Esta esperança sempre foi a da sobrevivência. Mesmo quando lhes queimaram o templo e os levaram escravizados para Babilónia. Mesmo quando as legiões de Roma lhes derrubaram todas as pedras do único altar onde louvavam o Deus único que também inventaram. Quando se espalharam pelo mundo na maior diáspora de que há registo, tirando a da própria humanidade a dividir-se pela terra inteira. Quando foram queimados nas fogueiras da intolerância religiosa dos nossos avós. Quando foram expulsos das pátrias onde nasceram. E sobretudo quando quiseram dar-lhes uma "solução final" e os empurraram para vagões de gado com a intenção de os gasear da forma mais cobarde, a pretexto de um duche.

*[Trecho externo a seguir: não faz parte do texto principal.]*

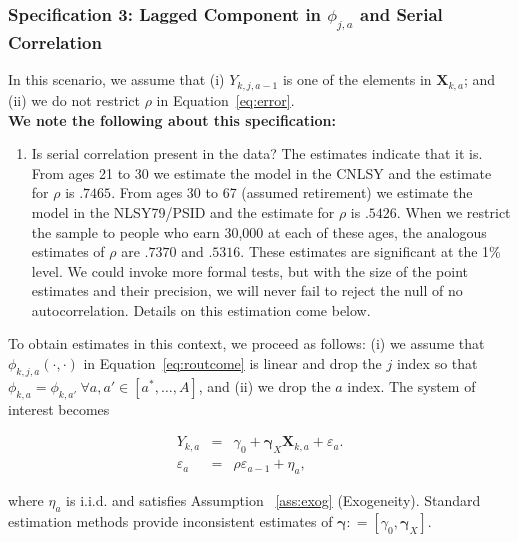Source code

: \subsubsection{Specification 3: Lagged Component in $\phi_{j,a}$ and Serial Correlation} \label{section:laggedserial}

\noindent In this scenario, we assume that (i)  $Y_{k,j,a-1}$ is one of the elements in $\bm{X}_{k,a}$; and (ii) we do not restrict $\rho$ in Equation~\eqref{eq:error}.\\

\noindent \textbf{We note the following about this specification:}

\begin{enumerate}

\item Is serial correlation present in the data? The estimates indicate that it is. From ages 21 to 30 we estimate the model in the CNLSY and the estimate for $\rho$ is $.7465$. From ages 30 to 67 (assumed retirement) we estimate the model in the NLSY79/PSID and the estimate for $\rho$ is $.5426$. When we restrict the sample to people who earn 30,000 at each of these ages, the analogous estimates of $\rho$ are $.7370$ and $.5316$. These estimates are significant at the 1\% level. We could invoke more formal tests, but with the size of the point estimates and their precision, we will never fail to reject the null of no autocorrelation. Details on this estimation come below.\\

\end{enumerate}

\noindent To obtain estimates in this context, we proceed as follows: (i) we assume that $\phi_{k,j,a} \left( \cdot, \cdot \right)$ in Equation~\eqref{eq:routcome} is linear and drop the $j$ index so that $\phi_{k,a} = \phi_{k,a'} \ \forall a,a' \in [a^*, \ldots, A]$, and (ii) we drop the $a$ index. The system of interest becomes

\begin{eqnarray}
Y_{k,a} &=&\gamma_{0} + \bm{\gamma}_{X} \bm{X}_{k,a} + \varepsilon_{a}. \label{eq:linear1} \\
\varepsilon_{a} &=& \rho \varepsilon_{a-1} + \eta_{a}, \label{eq:linear2}
\end{eqnarray}

\noindent where $\eta_{a}$ is i.i.d. and satisfies Assumption ~\ref{ass:exog} (Exogeneity). Standard estimation methods provide inconsistent estimates of $\bm{\gamma} : = [\gamma_{0}, \bm{\gamma}_{X}]$.\\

Este sofrimento colectivo não tem paralelo na História. E julgo que é exactamente em nome de todo este sofrimento, que devemos exigir no mundo democrático um novo comportamento de Israel. A começar pelo fim imediato do massacre dos palestinianos em Gaza. Que devemos exigir que termine agora a punição colectiva que está a ser este acto de guerra, por mais justa que ela possa parecer à opinião pública que a sustenta: a israelita.
Quanto à opinião pública que a observa, julgo que não pode dar-se ao luxo de ignorá-la. Para bem de todos nós.
Sabemos todos que o Hamas cresceu com o ódio e que se instalou com o ódio. Que foi com o ódio que ganhou eleições e que tenta legitimar-se perante as democracias. Sabemos que foi sempre um braço político de uma mentalidade que odeia o pensamento democrático e que tem o apoio de estados como o Irão. E sabemos que não quer a paz porque também sabe que é apenas com o ódio que pode manter-se na defesa do poder que conquistou.
Mas também sabemos que Gaza não é só o Hamas. Gaza são todos os inocentes que estão neste momento à espera de sepultura. Sejam eles quinhentos, cinquenta ou apenas cinco.
Temos legitimidade para o exigir por duas razões. A primeira vem do facto de Israel não ter o monopólio da razão. Longe disso. Israel não tem cumprido boa parte das decisões das instâncias internacionais: resoluções da Assembleia-Geral das Nações Unidas, do Tribunal Internacional de Justiça ou das Convenções de Genebra. Pelo menos. E ignorar as resoluções das instâncias internacionais é não reconhecer a única forma de justiça que pode imperar sobre os Estados Soberanos. É recusar uma ordem jurídica mundial permanente. E não tendo isso, não temos mais nada a que possamos agarrar-nos. Voltamos à lei de talião, que é de onde nunca saiu este conflito: "olho por olho, dente por dente".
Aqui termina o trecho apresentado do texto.